====== Data provided

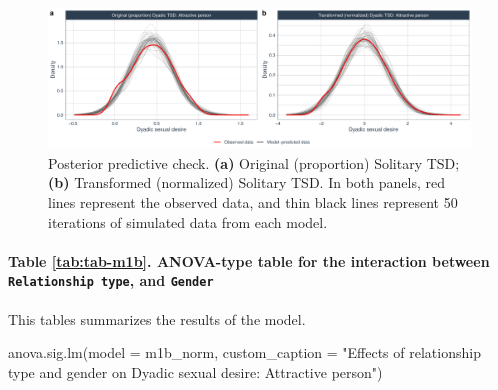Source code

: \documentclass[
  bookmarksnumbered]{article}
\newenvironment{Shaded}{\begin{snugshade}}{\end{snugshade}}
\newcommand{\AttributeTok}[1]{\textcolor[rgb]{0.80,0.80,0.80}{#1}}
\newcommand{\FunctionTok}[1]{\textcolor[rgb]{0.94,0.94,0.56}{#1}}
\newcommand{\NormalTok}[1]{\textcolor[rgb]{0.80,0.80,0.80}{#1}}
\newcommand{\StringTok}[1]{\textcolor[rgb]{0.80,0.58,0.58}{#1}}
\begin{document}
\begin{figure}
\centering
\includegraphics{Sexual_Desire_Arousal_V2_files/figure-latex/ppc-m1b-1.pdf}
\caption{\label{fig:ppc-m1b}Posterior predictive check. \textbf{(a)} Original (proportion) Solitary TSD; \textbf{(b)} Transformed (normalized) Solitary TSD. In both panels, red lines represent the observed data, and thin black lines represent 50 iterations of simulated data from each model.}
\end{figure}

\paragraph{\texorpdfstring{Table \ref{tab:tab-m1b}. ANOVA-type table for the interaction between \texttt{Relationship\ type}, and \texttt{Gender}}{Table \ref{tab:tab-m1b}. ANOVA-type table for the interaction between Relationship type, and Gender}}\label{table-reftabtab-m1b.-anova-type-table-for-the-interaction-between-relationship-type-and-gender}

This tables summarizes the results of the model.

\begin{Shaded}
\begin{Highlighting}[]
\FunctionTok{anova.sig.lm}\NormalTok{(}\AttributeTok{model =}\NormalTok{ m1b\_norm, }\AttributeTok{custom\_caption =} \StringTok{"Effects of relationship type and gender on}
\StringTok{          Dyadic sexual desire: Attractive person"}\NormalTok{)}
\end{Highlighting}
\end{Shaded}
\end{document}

============

▶ _Your assignment_
Set down the entries exactly as they appear, with every picture left out.

▶ _Response to the exercise_
Source code

: \documentclass[
  bookmarksnumbered]{article}
\newenvironment{Shaded}{\begin{snugshade}}{\end{snugshade}}
\newcommand{\AttributeTok}[1]{\textcolor[rgb]{0.80,0.80,0.80}{#1}}
\newcommand{\FunctionTok}[1]{\textcolor[rgb]{0.94,0.94,0.56}{#1}}
\newcommand{\NormalTok}[1]{\textcolor[rgb]{0.80,0.80,0.80}{#1}}
\newcommand{\StringTok}[1]{\textcolor[rgb]{0.80,0.58,0.58}{#1}}
\begin{document}
\begin{figure}
\centering
\includegraphics{Sexual_Desire_Arousal_V2_files/figure-latex/ppc-m1b-1.pdf}
\caption{\label{fig:ppc-m1b}Posterior predictive check. \textbf{(a)} Original (proportion) Solitary TSD; \textbf{(b)} Transformed (normalized) Solitary TSD. In both panels, red lines represent the observed data, and thin black lines represent 50 iterations of simulated data from each model.}
\end{figure}

\paragraph{\texorpdfstring{Table \ref{tab:tab-m1b}. ANOVA-type table for the interaction between \texttt{Relationship\ type}, and \texttt{Gender}}{Table \ref{tab:tab-m1b}. ANOVA-type table for the interaction between Relationship type, and Gender}}\label{table-reftabtab-m1b.-anova-type-table-for-the-interaction-between-relationship-type-and-gender}

This tables summarizes the results of the model.

\begin{Shaded}
\begin{Highlighting}[]
\FunctionTok{anova.sig.lm}\NormalTok{(}\AttributeTok{model =}\NormalTok{ m1b\_norm, }\AttributeTok{custom\_caption =} \StringTok{"Effects of relationship type and gender on}
\StringTok{          Dyadic sexual desire: Attractive person"}\NormalTok{)}
\end{Highlighting}
\end{Shaded}
\end{document}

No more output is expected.